Well, it’s proof that they didn’t have the BBC in those days at least. The KJB is 400 years young this year, and it’s being treated to a hell of a birthday bash. Back in January, on Radio 4, sweary James Naughtie took time out of turning the air blue to present a three-part documentary on this most purple of bibles, ahead of a series of fruity readings spread out across a Sunday. This week on TV, BBC Four treated us to an hour of When God Spoke English and, for those who can’t get enough of the Good Book but can get enough of Auntie, there’s a full reading of the text over five days at the Bath Literature Festival and an abridged Royal Shakespeare Company version doing the rounds.

But fear ye not: we have not woken up in Kingsley Amis’ novel The Alteration, where the Reformation never happened and contemporary Britain is in the grip of a medieval theocracy. This is a thoroughly secular celebration of a book that tops even the Bard for its contributions to the modern English language. Even Richard Dawkins wants to see it being taught in schools, albeit because he wants to prevent, in a theologically challenging conceit if ever there was one, ‘religion hijacking this valuable cultural resource’. Not even the Bible gets to do God these days, it seems.

A gay, Jewish professor of mine once observed that he preferred teaching English literature in bible-belt colleges in his native US rather than in east-coast liberal arts institutions (or, indeed, English universities in south-west England) because the students ‘got so many of the references easier’. That the King James Bible is apparently the US fundamentalists’, er, bible perhaps gets to the heart of that sentiment. It was famously produced by committee at the behest of King James in a desperate attempt to maintain religious order in the wake of the Gunpowder Plot. Combining several earlier versions of the Bible (including William Tyndale’s) against the backdrop of the rich Jacobean literary culture, the KJB is certainly a masterpiece of English literature, hailed by everyone from Dickens and Tennyson to Boris Johnson and Gordon Brown.

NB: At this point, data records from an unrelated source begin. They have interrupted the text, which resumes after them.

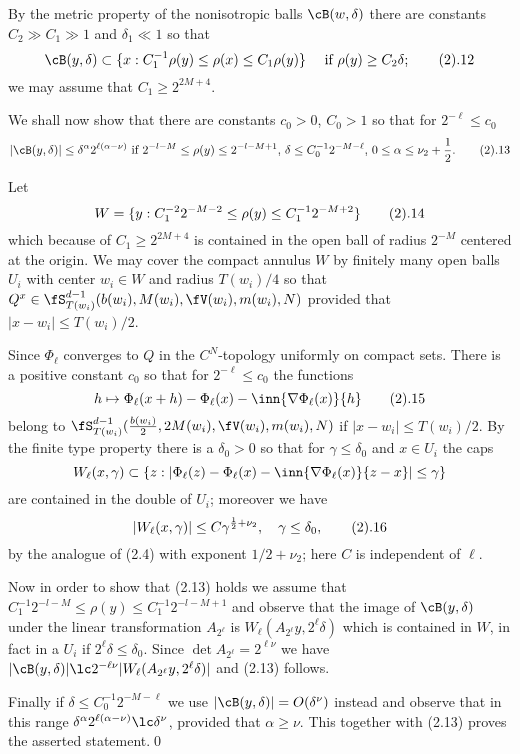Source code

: By the metric property of the nonisotropic  balls $\cB(w,\delta)$ there are 
constants $C_2\gg C_1\gg 1$ and $\delta_1\ll 1$ so that
$$
\cB(y,\delta)\subset \{ x: C_1^{-1}\rho(y)\le\rho(x)\le  C_1\rho(y)\}
\quad \text{ if } \rho(y)\ge C_2\delta; 
\tag 2.12
$$
we may assume that $C_1\ge 2^{2M+4}$.

We shall now show that there are constants $c_0>0$, $C_0>1$ so that
 for $2^{-\ell}\le c_0$
$$
|\cB(y,\delta)|\le \delta^\alpha 2^{\ell(\alpha-\nu)} 
\text { if } 2^{-l-M}\le \rho(y)\le 2^{-l-M+1},  \,
\delta\le C_0^{-1} 2^{-M-\ell}, \,
0\le \alpha\le \nu_2+\frac 1 2. 
\tag 2.13
$$

Let $$W=\{y: C_1^{-2} 2^{-M-2}\le \rho(y)\le C_1^{-1}  2^{-M+2}\}
\tag 2.14$$
which because of
$C_1\ge 2^{2M+4}$
 is contained in the open 
ball of radius $2^{-M}$ centered at the origin.
 We may cover the compact 
annulus $W$ by finitely many open balls $U_i$ with  center $w_i\in W$ and radius $T(w_i)/4$
 so that
$Q^x\in \fS_{T(w_i)}^{d-1}(b(w_i),M(w_i),\fV(w_i), m(w_i),N)$  provided that 
$|x-w_i|\le T(w_i)/2$.

Since $\Phi_\ell$ converges to $Q$ 
in the $C^N$-topology uniformly on compact sets. There  
is a positive constant $c_0$ so that for $2^{-\ell}\le c_0$
the functions 
$$h\mapsto \Phi_\ell(x+h)-\Phi_\ell(x)-\inn{\nabla\Phi_\ell(x)}{h}
\tag 2.15
$$
belong to
$\fS_{T(w_i)}^{d-1}(\tfrac{b(w_i)}2,2M(w_i),\fV(w_i), m(w_i),N)$  if $|x-w_i|\le T(w_i)/2$.
By the finite type property there is a $\delta_0>0$ so that for $\gamma\le \delta_0$  and 
$x\in U_i$
the caps 
$$
W_\ell(x,\gamma) \subset 
\{z:|\Phi_\ell(z)-\Phi_\ell(x)-\inn{\nabla\Phi_\ell(x)}{z-x}|\le \gamma\}
$$ are contained in the double  of $U_i$; moreover we have
$$
|W_\ell(x,\gamma)|\le C \gamma^{\frac 12+\nu_2}, \quad \gamma\le \delta_0,
\tag 2.16
$$
by the analogue of (2.4) with exponent $1/2+\nu_2$; here $C$ is independent of $\ell$.

Now in order to show that
(2.13) holds
we assume that
$ C_1^{-1}2^{-l-M}\le \rho(y)\le C_1^{-1}2^{-l-M+1} $ 
and observe that
the image of $\cB(y,\delta)$ under the linear transformation $A_{2^\ell}$ is 
$W_\ell(A_{2^\ell}y,2^\ell\delta)$ which is contained in $W$, in fact in a $U_i$ if 
$2^\ell\delta\le \delta_0$.
Since  $\det A_{2^\ell}=2^{\ell\nu}$
we have $|\cB(y,\delta)|\lc 2^{-\ell\nu}|W_\ell(A_{2^\ell}y,2^\ell\delta)|$ and (2.13) follows.

Finally if
$\delta\le C_0^{-1} 2^{-M-\ell}$ we use 
$|\cB(y,\delta)|=O(\delta^\nu)$ instead and observe  that in this range
$\delta^\alpha 2^{\ell(\alpha-\nu)}\lc \delta^\nu$, provided that $\alpha\ge \nu$. This together with (2.13) proves the asserted statement.\qed
\enddemo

That the Royal Shakespeare Company’s staged readings of the KJB are part of a season that will also feature a new play about the life of the late Big Brother celebrity Jade Goody is an important detail in understanding the excitement that the KJB is generating. Given its ongoing cultural impact, and the necessity of avoiding upsetting religious sensitivity, it offers the literati the rare opportunity to talk up a work of literature as literature, rather than as a cultural text or learning tool. And so a bunch of fruity-voiced stars have lined up to extol the KJB and to demonstrate how much they love language. As for multiculturalist and equality legislation-enforcing civil servants, the notion of a state committee producing something lovely that brought all of those warring religious peasants together (except the Catholics, obviously) is too good to be true. And for secularists such as Dawkins, the KJB anniversary offers the irresistible opportunity to show off their liberal credentials (hey, even a rationalist like me can like religious stuff!) whilst simultaneously bashing all those pigshit American fundamentalists for not properly understanding how to evaluate critically seventeenth-century poetry. Meanwhile, everyone has a good sneer at all those other religious types for being so ill-educated (a caring euphemism for irrational) that they need the Good News version. Manna from heaven indeed.

When God Spoke English was, however, a sincere attempt to avoid some of these pitfalls. Relying almost entirely on academic talking heads and (even more unusually) on televised textual analysis, Adam Nicolson was able to draw out the painstaking process of how the KJB’s authors were able to add those poetic flourishes on scriptures and translations that had developed over many years previously. As David Edgar put it in an informative Observer article, it is a book that comes ‘spattered with blood and scorched with fire’ out of the English Reformation. Nicolson was also good on placing the archaic poetic language against the backdrop of a classical medievalism which sought to use history’s grandeur to endorse present political ideologies, although the Sissinghurst Castle-dwelling aristocratic presenter – aka the fifth Baron Carnock – seemed to get rather carried away with himself in the majestic surroundings of Hatfield House.

He sadly ran out of time to explore what surely must be the most interesting aspect of the King James Bible’s story – that far from uniting a fractured kingdom, the KJB was largely forgotten while England plunged into a civil war which would result in James’ son, Charles I, along with the successors of the Bible’s authors, losing their heads. It was only taken up again, he noted, post-Restoration and with England developing its imperialist ambitions. Proof, perhaps, of Auden’s claim that poetry makes nothing happen but is good at surviving, and a stern warning for those who would herald the version as a corrective to society’s ills.

I’d rather the education system focused on teaching Shakespeare properly to all of its students instead of looking to the Bible and all those begats (well, let them have ‘The Song of Solomon’) but Nicholson at least made a decent case for understanding that this was an inspirational text not just for the religious, but for the liberal humanists who took up its cause for their own reasons later on. As an odd aside, nobody seems to have mentioned that this 400-year-old book, written explicitly to preserve the divine right of kings, is still under Crown copyright in the UK, but in the public domain everywhere else in the world. A reminder that some things – like the monarchy – really are best confined to the history books.

David Bowden is spiked’s TV columnist.